Act fast, report immediately, document completely, start appropriate PEP without delay, and complete follow-up serology. Align each step with your facility’s Post-Exposure Prophylaxis Guidelines to protect your health and ensure safe, consistent care.

FAQs.

What immediate steps should be taken after a needle stick injury?

Stop work, remove contaminated PPE, and perform first aid: wash skin with soap and water, flush mucous membranes with water or saline, and irrigate eyes at an eyewash station. Secure the device safely, note exposure details, and report the incident at once for risk assessment and timely PEP.

How soon must post-exposure prophylaxis be started?

Initiate HIV PEP as soon as possible—ideally within hours of the exposure—and generally not later than 72 hours. Do not wait for source testing to start indicated PEP; treatment can be adjusted or stopped if results later show no risk.

When should follow-up testing be performed?

Obtain baseline labs immediately.

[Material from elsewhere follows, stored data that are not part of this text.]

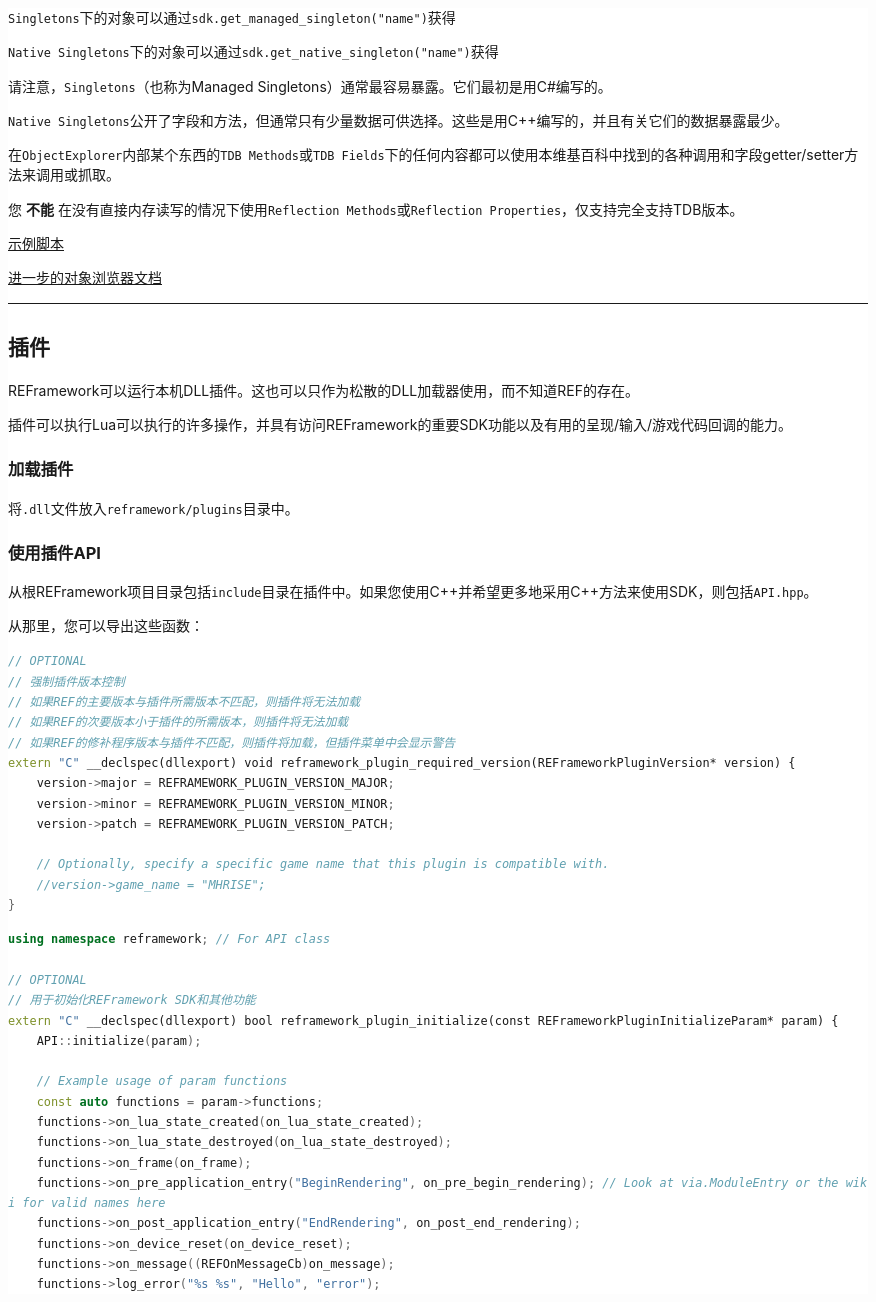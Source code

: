`Singletons`下的对象可以通过`sdk.get_managed_singleton("name")`获得

`Native Singletons`下的对象可以通过`sdk.get_native_singleton("name")`获得

请注意，`Singletons`（也称为Managed Singletons）通常最容易暴露。它们最初是用C#编写的。

`Native Singletons`公开了字段和方法，但通常只有少量数据可供选择。这些是用C++编写的，并且有关它们的数据暴露最少。

在`ObjectExplorer`内部某个东西的`TDB Methods`或`TDB Fields`下的任何内容都可以使用本维基百科中找到的各种调用和字段getter/setter方法来调用或抓取。

您 **不能** 在没有直接内存读写的情况下使用`Reflection Methods`或`Reflection Properties`，仅支持完全支持TDB版本。

[示例脚本](examples/Example-Scripts.md)

[进一步的对象浏览器文档](object_explorer/object_explorer.md)

---

## 插件
REFramework可以运行本机DLL插件。这也可以只作为松散的DLL加载器使用，而不知道REF的存在。

插件可以执行Lua可以执行的许多操作，并具有访问REFramework的重要SDK功能以及有用的呈现/输入/游戏代码回调的能力。

### 加载插件
将`.dll`文件放入`reframework/plugins`目录中。

### 使用插件API
从根REFramework项目目录包括`include`目录在插件中。如果您使用C++并希望更多地采用C++方法来使用SDK，则包括`API.hpp`。

从那里，您可以导出这些函数：

```cpp
// OPTIONAL
// 强制插件版本控制
// 如果REF的主要版本与插件所需版本不匹配，则插件将无法加载
// 如果REF的次要版本小于插件的所需版本，则插件将无法加载
// 如果REF的修补程序版本与插件不匹配，则插件将加载，但插件菜单中会显示警告
extern "C" __declspec(dllexport) void reframework_plugin_required_version(REFrameworkPluginVersion* version) {
    version->major = REFRAMEWORK_PLUGIN_VERSION_MAJOR;
    version->minor = REFRAMEWORK_PLUGIN_VERSION_MINOR;
    version->patch = REFRAMEWORK_PLUGIN_VERSION_PATCH;

    // Optionally, specify a specific game name that this plugin is compatible with.
    //version->game_name = "MHRISE";
}
```

```cpp
using namespace reframework; // For API class

// OPTIONAL
// 用于初始化REFramework SDK和其他功能
extern "C" __declspec(dllexport) bool reframework_plugin_initialize(const REFrameworkPluginInitializeParam* param) {
    API::initialize(param);

    // Example usage of param functions
    const auto functions = param->functions;
    functions->on_lua_state_created(on_lua_state_created);
    functions->on_lua_state_destroyed(on_lua_state_destroyed);
    functions->on_frame(on_frame);
    functions->on_pre_application_entry("BeginRendering", on_pre_begin_rendering); // Look at via.ModuleEntry or the wiki for valid names here
    functions->on_post_application_entry("EndRendering", on_post_end_rendering);
    functions->on_device_reset(on_device_reset);
    functions->on_message((REFOnMessageCb)on_message);
    functions->log_error("%s %s", "Hello", "error");
```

Common schedules include HIV testing at about 6 and 12 weeks after exposure (extend to 6 months in select cases), HCV RNA at 3–6 weeks with anti-HCV at 4–6 months, and HBV follow-up serology per vaccination/HBIG status.

How is the source patient tested and informed?

With informed consent and according to local law, perform rapid HIV Ag/Ab testing, HBsAg for HBV, and anti-HCV with reflex RNA (or direct RNA if high suspicion). Results are communicated confidentially through designated clinical channels; they guide your management but do not replace prompt initiation of indicated PEP.